◆ **What you should do**: In the data below, find the line that contains "연산자 </a> </br>" and the line that contains "By using this". Copy both, plus every line between them, exactly.

--- Records for this exercise Enclosed Below ---

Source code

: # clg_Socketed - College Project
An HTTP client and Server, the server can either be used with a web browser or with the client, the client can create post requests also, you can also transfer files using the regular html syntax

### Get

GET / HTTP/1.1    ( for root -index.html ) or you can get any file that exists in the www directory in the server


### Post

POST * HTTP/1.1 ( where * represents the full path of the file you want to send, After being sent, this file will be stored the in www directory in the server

--- End of Enclosed Records for this exercise ---
--- Records for this exercise Enclosed Below ---

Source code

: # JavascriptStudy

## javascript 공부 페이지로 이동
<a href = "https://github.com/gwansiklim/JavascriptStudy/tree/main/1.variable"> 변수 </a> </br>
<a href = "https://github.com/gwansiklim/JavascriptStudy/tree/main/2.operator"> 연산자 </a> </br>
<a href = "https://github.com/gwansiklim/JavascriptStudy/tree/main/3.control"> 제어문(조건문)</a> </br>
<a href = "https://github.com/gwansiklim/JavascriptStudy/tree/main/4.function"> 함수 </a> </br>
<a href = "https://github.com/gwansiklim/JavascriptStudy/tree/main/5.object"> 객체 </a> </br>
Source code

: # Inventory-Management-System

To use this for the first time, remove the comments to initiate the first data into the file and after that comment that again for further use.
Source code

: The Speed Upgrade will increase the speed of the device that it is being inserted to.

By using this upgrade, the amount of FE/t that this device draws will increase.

--- End of Enclosed Records for this exercise ---

◆ **Answer to this problem**:
<a href = "https://github.com/gwansiklim/JavascriptStudy/tree/main/2.operator"> 연산자 </a> </br>
<a href = "https://github.com/gwansiklim/JavascriptStudy/tree/main/3.control"> 제어문(조건문)</a> </br>
<a href = "https://github.com/gwansiklim/JavascriptStudy/tree/main/4.function"> 함수 </a> </br>
<a href = "https://github.com/gwansiklim/JavascriptStudy/tree/main/5.object"> 객체 </a> </br>
Source code

: # Inventory-Management-System

To use this for the first time, remove the comments to initiate the first data into the file and after that comment that again for further use.
Source code

: The Speed Upgrade will increase the speed of the device that it is being inserted to.

By using this upgrade, the amount of FE/t that this device draws will increase.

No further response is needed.